The analogy the author uses doesn't work. by stephanruby · 2012-06-09 15:34 · Score: 4, Insightful

The analogy the author uses doesn't work.
A better analogy would be the airline industry. The airline industry likes to over-book airplane seats it may not have because it's always trying to optimize its profit-margin.
The same will happen with cloud-services. Cloud-services will always try to optimize their own profit-margins, at the risk of triggering significant outages.
And I don't see what this has to do with the financial crisis at all.
1. Re:The analogy the author uses doesn't work. by pitchpipe · 2012-06-09 16:02 · Score: 4, Insightful
  
  A better analogy would be the airline industry.
  I think a better analogy is the power grid. System hits a peak, one line goes down, others try to compensate becoming overloaded, another can't handle the load and goes down, and behold: cascading failures.
  
  --
  Look where all this talking got us, baby.
Low hanging fruit of a research piece by mcrbids · 2012-06-09 15:39 · Score: 4, Interesting

Efficiency normally comes with economies of scale. As a partner in an outsourced vertical software company, we have hundreds of clients running in our highly tuned hosting cluster, and are able to bring economies of scale to an otherwise ridiculously expensive software niche. Yes, that means that if we have an outage, all of our clients experience an outage as well.
However, we have carefully laid plans for multiple recovery points in a disaster scenario, (Plan B, Plan C, Plan D, etc) and have maintained an uptime significantly better than our clients would typically attain if left to their own devices. We easily manage close to 4 nines of uptime in an industry where the average is realistically around 2 nines. (having "the computer is down" a day or two every year or so is typical)
Although the Internet is a "network of ends" the truth is that not all ends are created equal.
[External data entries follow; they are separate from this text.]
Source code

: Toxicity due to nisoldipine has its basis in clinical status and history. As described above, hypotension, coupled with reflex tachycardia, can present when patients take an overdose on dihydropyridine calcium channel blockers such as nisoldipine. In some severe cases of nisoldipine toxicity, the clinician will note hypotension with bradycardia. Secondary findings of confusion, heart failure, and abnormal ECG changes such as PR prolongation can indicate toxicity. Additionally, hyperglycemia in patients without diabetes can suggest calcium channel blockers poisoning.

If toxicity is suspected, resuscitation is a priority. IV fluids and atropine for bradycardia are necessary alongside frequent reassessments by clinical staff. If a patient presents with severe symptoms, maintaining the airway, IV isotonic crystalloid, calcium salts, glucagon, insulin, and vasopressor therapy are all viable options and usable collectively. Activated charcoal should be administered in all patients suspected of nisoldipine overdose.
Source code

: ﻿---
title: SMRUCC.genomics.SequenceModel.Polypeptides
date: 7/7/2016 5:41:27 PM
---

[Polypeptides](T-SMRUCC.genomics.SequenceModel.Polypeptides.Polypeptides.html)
Having a high quality, high speed (100 Mb), reliable (99.99%+) Internet feed in my small-ish hometown of around 80,000 people is ridiculously expensive. But in a nearby city (500,000 people 2 hours' drive) we host our servers in a tier 1 colo at 1/10th the cost of running it all ourselves, with dramatically improved reliability and network performance.
Yes, putting all your eggs in one basket means that if that basket fails, you lose all your eggs. But it also makes it easy to buy just one, really nice basket that won't break and lose your eggs.

--
I have no problem with your religion until you decide it's reason to deprive others of the truth.
just like mainframes by Dan667 · 2012-06-09 16:05 · Score: 4, Insightful

I think it is funny that lessons learned years ago with mainframes are being presented as new by just changing the word mainframe to cloud.